Provided material START
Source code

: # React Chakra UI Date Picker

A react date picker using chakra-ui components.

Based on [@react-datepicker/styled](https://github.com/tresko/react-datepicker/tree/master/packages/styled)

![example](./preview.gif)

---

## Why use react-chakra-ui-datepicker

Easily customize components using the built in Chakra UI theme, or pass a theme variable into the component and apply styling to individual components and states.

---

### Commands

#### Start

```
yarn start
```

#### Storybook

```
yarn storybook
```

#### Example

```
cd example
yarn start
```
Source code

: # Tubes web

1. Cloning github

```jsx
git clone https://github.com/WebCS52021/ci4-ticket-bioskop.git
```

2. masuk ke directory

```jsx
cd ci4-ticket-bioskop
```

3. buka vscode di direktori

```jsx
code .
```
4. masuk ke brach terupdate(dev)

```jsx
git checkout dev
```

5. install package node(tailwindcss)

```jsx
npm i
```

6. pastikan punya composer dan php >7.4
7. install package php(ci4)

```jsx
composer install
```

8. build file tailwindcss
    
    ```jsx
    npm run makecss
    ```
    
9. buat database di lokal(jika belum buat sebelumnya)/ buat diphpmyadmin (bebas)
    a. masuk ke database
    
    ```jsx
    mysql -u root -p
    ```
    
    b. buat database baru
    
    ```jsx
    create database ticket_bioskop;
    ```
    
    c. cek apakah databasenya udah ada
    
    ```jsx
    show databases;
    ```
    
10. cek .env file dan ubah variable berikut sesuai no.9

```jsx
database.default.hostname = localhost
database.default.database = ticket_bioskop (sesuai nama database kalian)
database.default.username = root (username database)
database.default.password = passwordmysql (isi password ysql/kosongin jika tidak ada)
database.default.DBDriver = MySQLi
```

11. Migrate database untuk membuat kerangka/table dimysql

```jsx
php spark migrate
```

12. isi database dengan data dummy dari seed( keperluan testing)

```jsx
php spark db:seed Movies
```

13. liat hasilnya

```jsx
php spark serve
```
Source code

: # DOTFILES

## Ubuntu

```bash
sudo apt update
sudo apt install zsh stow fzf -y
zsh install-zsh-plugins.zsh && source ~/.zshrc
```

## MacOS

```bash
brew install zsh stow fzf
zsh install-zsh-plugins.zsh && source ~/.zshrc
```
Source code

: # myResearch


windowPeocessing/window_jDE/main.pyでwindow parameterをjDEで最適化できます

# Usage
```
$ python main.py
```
Provided material END
(Assignment)
Which lines above contain the word "spark"? Copy all of them.

(Response to the exercise)
php spark migrate
php spark db:seed Movies
php spark serve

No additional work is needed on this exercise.